DIRECTIONS
Give the number of lines in the entries that contain "predictions". State only the count.

Stored data entries
%%

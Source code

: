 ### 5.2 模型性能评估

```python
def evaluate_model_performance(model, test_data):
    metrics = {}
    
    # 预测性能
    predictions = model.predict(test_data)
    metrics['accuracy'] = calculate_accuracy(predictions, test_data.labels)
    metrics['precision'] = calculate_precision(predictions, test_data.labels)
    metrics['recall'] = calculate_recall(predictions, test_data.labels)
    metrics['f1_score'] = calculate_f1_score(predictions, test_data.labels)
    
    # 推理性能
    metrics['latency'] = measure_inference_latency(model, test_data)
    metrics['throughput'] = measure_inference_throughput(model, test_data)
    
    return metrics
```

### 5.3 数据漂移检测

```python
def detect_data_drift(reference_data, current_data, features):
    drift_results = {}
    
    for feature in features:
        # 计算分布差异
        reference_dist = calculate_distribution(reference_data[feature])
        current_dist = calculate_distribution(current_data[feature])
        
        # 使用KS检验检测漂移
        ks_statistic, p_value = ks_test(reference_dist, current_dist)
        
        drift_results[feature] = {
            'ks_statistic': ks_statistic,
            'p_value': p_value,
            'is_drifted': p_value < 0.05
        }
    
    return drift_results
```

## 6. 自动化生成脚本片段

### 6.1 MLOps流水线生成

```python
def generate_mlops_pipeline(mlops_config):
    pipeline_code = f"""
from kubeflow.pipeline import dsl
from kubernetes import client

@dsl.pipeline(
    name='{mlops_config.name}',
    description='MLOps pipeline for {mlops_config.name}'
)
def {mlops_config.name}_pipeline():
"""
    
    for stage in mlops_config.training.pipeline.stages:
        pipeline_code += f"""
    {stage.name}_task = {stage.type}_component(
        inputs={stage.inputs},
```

%%

ANSWER SPACE
5